In the history of civilization, no generation has managed to avoid injustice, hardship, and peril - and every generation suspects that the coming crises are the worst thus far. Nonetheless, those taking the reins in the early 21st century have more reason for concern than most of those who preceded them. Environmental change, expanding income inequality, the rise of nationalism, the collapse of diplomacy - these issues are more than enough to make the bold blanch and the squeamish retreat.

But in the activist musical tradition of such jazz composers as Charles Mingus, Max Roach, and Charlie Haden - whose pioneering Liberation Music Orchestra provides the model as well as the namesake for their efforts - the Liberation Music Collective seeks to do what artists have always done, and what they should always do. They distill the anger and despair to create works that teach and inspire. With words as well as music, they gather up the emotions that attend history's victims and turn them into beacons, focusing listeners' remembrance and galvanizing their resolve. They transform sorrow into hope.

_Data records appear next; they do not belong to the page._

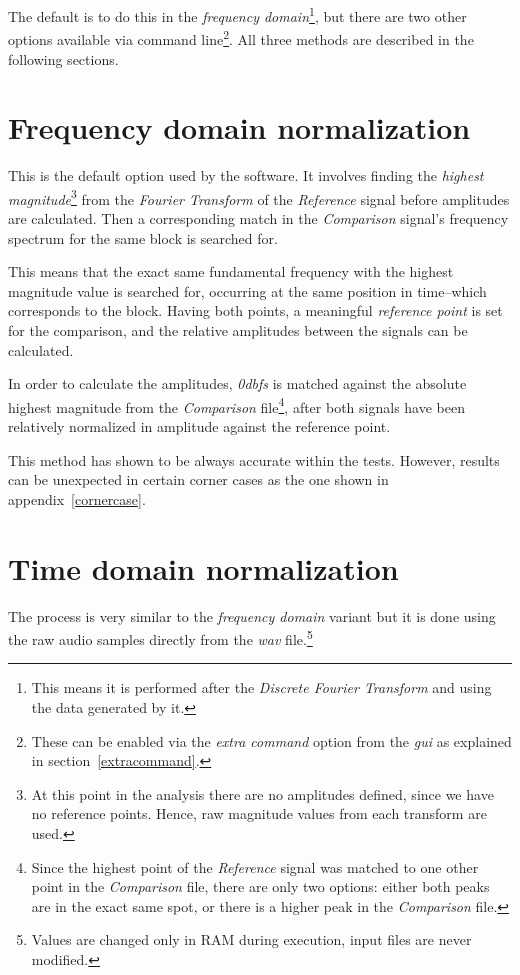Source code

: \documentclass[10pt,a4paper]{report}
\newcommand{\ac}[1]{\textit{\mbox{\acrshort{#1}}}}
\newcommand{\db}[1]{\textit{\mbox{#1\acrshort{dbfs}}}}
\begin{document}
\begin{appendices}
The default is to do this in the \textit{frequency domain}\footnote{This means it is performed after the \textit{Discrete Fourier Transform} and using the data generated by it.}, but there are two other options available via command line\footnote{These can be enabled via the \textit{extra command} option from the \ac{gui} as explained in section~\ref{extracommand}.}. All three methods are described in the following sections.

\section{Frequency domain normalization}

This is the default option used by the software. It involves finding the \textit{highest magnitude}\footnote{At this point in the analysis there are no amplitudes defined, since we have no reference points. Hence, raw magnitude values from each transform are used.} from the \textit{Fourier Transform} of the \textit{Reference} signal before amplitudes are calculated. Then a corresponding match in the \textit{Comparison} signal's frequency spectrum for the same block is searched for. 

This means that the exact same fundamental frequency with the highest magnitude value is searched for, occurring at the same position in time--which corresponds to the block. Having both points, a meaningful \textit{reference point} is set for the comparison, and the relative amplitudes between the signals can be calculated.

In order to calculate the amplitudes, \db{0} is matched against the absolute highest magnitude from the \textit{Comparison} file\footnote{Since the highest point of the \textit{Reference} signal was matched to one other point in the \textit{Comparison} file, there are only two options: either both peaks are in the exact same spot, or there is a higher peak in the \textit{Comparison} file.}, after both signals have been relatively normalized in amplitude against the reference point.

This method has shown to be always accurate within the tests. However, results can be unexpected in certain corner cases as the one shown in appendix~\ref{cornercase}. 

\section{Time domain normalization}

The process is very similar to the \textit{frequency domain} variant but it is done using the raw audio samples directly from the \ac{wav} file.\footnote{Values are changed only in RAM during execution, input files are never modified.}


\end{appendices}
\end{document}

This dynamic undergirds Rebel Portraiture, the eagerly awaited sophomore effort from the Liberation Music Collective, a contemporary jazz orchestra born in Bloomington, Indiana - under the direction of bassist/vocalist Hannah Fidler and trumpeter Matt Riggen - who interrupted the jazz conversation two years ago with their startling Siglo XXI. That album that fulfilled their mission to form "a socially-conscious big band dedicated to performing original compositions about contemporary issues." Now, on Rebel Portraiture, they go behind the issues to honor the individuals whose courage and commitment call attention to oppression and injustice the world over.

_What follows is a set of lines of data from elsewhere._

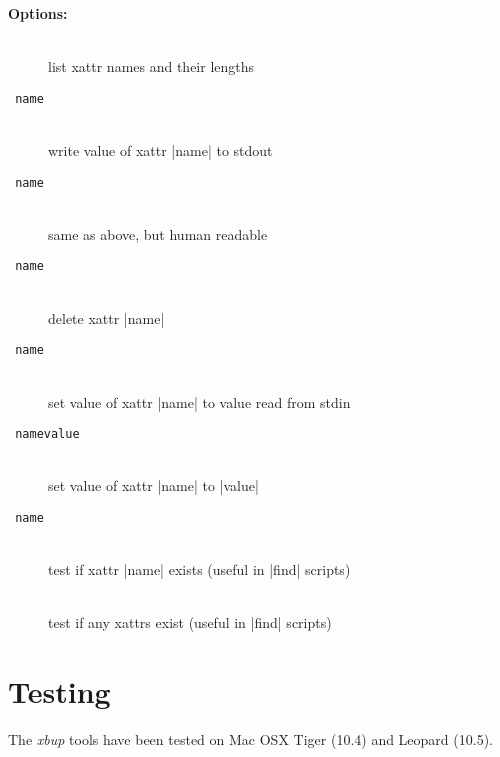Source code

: \documentclass[11pt]{article}
\begin{document}
\medbreak
{\bf Options:}
\begin{description}
\item[{\tt{}}] \ \\
list xattr names and their lengths
\item[{\tt{} name}] \ \\
write value of xattr |name| to stdout
\item[{\tt{} name}] \ \\
same as above, but human readable
\item[{\tt{} name}] \ \\
delete xattr |name|
\item[{\tt{} name}] \ \\
set value of xattr |name| to value read from stdin
\item[{\tt{} name\pmb{=}value}] \ \\
set value of xattr |name| to |value|
\item[{\tt{} name}] \ \\
test if xattr |name| exists (useful in |find| scripts)
\item[{\tt{}}] \ \\
test if any xattrs exist (useful in |find| scripts)
\end{description}

\section{Testing}

The \emph{xbup} tools have been tested on Mac OSX Tiger (10.4)
and Leopard (10.5).  
\end{document}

As author and GRAMMY®-winning producer Kabir Sehgal states in his informative liner notes, "These tracks are tasteful and elegant portraits of those who defied fear and spoke truth to power. Now their stories become 'music to power.'"
In the tradition of the greatest artists in any genre, the LMC achieves this consciousness-raising with grace and grit, creating pieces that can stand on their own regardless of the events that inspired them. Reading about the fallen heroes to whom these performances are dedicated will certainly deepen one's appreciation for the goals and accomplishments of the LMC. But even without the historical overview, Rebel Portraiture overflows with musical wonder. The music employs a wide range of influences and resources: African and Arabic music, rap poetry, a 19th-century American hymn, early 20th century classical music, pan-national folk songs - all within the context of the modern jazz orchestra, with sophisticated arrangements by the LMC co-founders Fidler and Riggen.

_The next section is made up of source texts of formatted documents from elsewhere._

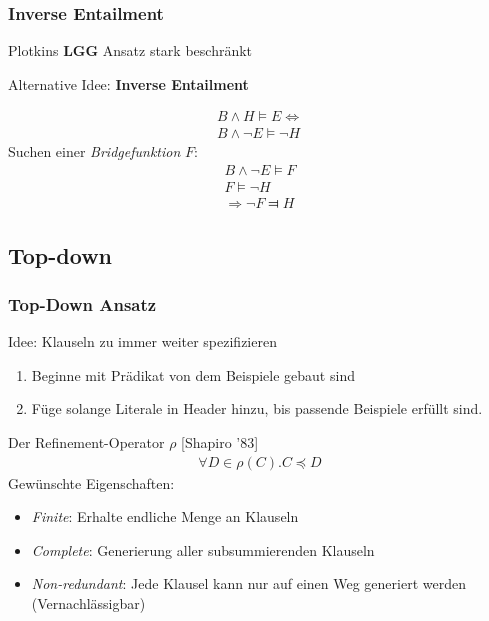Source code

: \begin{frame}
	\frametitle{Inverse Entailment}
	Plotkins \textbf{LGG} Ansatz stark beschränkt

	Alternative Idee: \textbf{Inverse Entailment}

	\begin{align*}
		B \wedge H \vDash E \Leftrightarrow\\
		B \wedge \neg E \vDash \neg H
	\end{align*}
	Suchen einer \textit{Bridgefunktion} $F$:
	\begin{align*}
		B \wedge \neg E \vDash F\\
		F \vDash \neg H\\
		\Rightarrow \neg F \Dashv H
	\end{align*}
\end{frame}

\subsection{Top-down}
\begin{frame}[fragile]
\frametitle{Top-Down Ansatz}
Idee: Klauseln zu immer weiter spezifizieren

\begin{enumerate}
	\item Beginne mit Prädikat von dem Beispiele gebaut sind
	\item Füge solange Literale in Header hinzu, bis passende Beispiele erfüllt sind.
\end{enumerate}



	\begin{block}{Der Refinement-Operator $\rho$ [Shapiro '83]}
\begin{align*}
	\forall D \in \rho(C). C \preceq D
\end{align*}
	Gewünschte Eigenschaften:
	\begin{itemize}
		\item \textit{Finite}: Erhalte endliche Menge an Klauseln
		\item \textit{Complete}: Generierung aller subsummierenden Klauseln
		\item \textit{Non-redundant}: Jede Klausel kann nur auf einen Weg generiert werden
			(Vernachlässigbar)
	\end{itemize}
\end{block}
\end{frame}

In Rebel Portraiture, contemporary heroes rub shoulders with martyrs of history. They include Berta Cáceres - an indigenous environmental activist in Honduras, assassinated in her home in 2016 for her opposition to the Agua Zarca Dam project - all the way back to Giles Corey, put to an agonizingly slow death during the Salem Witch Trials in 17th-century Massachusetts. The LMC reminds us of the fallen we may have forgotten - such as the four students killed while protesting the Vietnam War at Kent State University in 1970 - and introduces us to more recent profiles in courage, whose names have already become rallying cries for the causes they championed.

One such woman is Noxolo Nogwaza, a South African LGBTQ+ organizer who was raped, murdered, and left on the side of the road in 2011, by perpetrators who remain unknown. Her death led more than 170,000 people to sign a petition demanding more protection for victims of sexual hate crimes, and trained the world's attention on human rights in that country. Riggen's homage, titled "Ditchside Monument," uses the hint of South African harmonies to craft a memorial that moves from mournful to momentous. Another dedication honors Syrian journalist Ruqia Hassan, whose blog posts reported on deteriorating conditions around the city of Raqqa under the influence of ISIS. She was murdered by the terrorist group in 2015, at the age of 20. In the composition "Iqra," the value of independent reporting like Hassan's is tied to a famous verse from the Quran in spoken word written and recited by Fidler.

The musicians of the LMC live what they believe. For the last two years, a small group drawn from the orchestra has traveled to Ferguson, Missouri - a touchstone of the Black Lives Matter movement - at the invitation of the Center for Social Empowerment and Justice. There they conducted daylong workshops to exchange ideas and share experiences (musical and otherwise) with local residents focused on racial justice. Members of the LMC have travelled together to be part of history in the making - from protests against the Dakota Access Pipeline in Standing Rock, North Dakota to the streets of our nation's capital for the Women's March on Washington. These musicians strive to "show up" for the turning points of our era, both musically and personally.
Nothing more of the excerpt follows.